Produce a copy of every line in the records that holds the string "enumerate".

-------

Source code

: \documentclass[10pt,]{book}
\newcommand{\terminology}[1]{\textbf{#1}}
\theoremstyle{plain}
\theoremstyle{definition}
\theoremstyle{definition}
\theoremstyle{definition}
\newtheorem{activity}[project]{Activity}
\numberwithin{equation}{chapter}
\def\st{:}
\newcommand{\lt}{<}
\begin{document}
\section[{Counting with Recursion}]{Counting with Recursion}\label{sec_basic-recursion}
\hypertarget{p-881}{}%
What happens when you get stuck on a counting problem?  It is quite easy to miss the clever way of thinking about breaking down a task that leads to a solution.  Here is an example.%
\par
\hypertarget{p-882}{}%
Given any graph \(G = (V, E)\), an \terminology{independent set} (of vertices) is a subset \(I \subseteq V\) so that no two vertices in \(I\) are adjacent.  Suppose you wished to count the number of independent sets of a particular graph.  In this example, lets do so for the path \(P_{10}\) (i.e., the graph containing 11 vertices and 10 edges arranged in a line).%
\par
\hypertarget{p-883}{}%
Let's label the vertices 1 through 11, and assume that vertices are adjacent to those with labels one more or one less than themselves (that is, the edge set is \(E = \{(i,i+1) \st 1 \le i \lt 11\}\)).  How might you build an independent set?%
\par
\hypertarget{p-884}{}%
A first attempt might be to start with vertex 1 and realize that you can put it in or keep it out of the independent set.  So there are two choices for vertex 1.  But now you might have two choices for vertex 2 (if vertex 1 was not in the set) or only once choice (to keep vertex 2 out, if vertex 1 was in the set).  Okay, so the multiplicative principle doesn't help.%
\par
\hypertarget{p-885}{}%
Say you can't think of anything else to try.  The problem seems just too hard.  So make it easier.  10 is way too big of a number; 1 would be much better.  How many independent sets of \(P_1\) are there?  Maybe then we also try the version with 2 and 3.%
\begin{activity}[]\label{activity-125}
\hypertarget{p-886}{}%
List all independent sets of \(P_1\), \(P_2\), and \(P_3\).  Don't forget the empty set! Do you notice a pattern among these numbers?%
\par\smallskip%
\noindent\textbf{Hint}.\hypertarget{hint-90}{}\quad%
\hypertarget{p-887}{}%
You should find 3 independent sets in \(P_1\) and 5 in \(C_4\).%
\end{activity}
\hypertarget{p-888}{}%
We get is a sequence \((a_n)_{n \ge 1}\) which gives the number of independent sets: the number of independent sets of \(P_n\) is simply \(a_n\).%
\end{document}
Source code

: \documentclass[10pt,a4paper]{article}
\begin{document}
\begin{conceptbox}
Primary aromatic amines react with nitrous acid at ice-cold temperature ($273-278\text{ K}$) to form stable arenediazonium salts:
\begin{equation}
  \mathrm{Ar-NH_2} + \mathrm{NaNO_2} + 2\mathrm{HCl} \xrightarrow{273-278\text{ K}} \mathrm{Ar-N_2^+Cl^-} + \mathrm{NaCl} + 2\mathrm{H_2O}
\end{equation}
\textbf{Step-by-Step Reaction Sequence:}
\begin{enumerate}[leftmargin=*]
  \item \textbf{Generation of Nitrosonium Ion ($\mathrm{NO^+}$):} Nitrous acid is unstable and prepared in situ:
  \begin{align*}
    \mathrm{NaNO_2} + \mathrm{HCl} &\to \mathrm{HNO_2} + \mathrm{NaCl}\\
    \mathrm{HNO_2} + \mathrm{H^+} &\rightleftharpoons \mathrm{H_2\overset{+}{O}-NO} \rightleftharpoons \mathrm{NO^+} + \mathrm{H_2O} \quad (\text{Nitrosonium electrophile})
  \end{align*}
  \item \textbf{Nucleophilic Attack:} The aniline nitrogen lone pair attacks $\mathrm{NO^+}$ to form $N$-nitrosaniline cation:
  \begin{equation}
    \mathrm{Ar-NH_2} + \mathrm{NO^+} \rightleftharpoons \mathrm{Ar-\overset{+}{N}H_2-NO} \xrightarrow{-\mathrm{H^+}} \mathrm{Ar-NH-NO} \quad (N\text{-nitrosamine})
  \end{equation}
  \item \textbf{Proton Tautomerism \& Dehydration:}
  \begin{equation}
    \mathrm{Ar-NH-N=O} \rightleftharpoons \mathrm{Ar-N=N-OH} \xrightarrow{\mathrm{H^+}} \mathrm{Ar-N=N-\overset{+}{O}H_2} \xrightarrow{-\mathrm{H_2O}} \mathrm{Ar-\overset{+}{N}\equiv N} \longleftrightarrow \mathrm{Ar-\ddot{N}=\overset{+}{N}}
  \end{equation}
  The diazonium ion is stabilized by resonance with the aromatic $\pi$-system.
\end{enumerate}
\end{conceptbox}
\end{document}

-------

▶ _RESPONSE_:
\begin{enumerate}[leftmargin=*]
\end{enumerate}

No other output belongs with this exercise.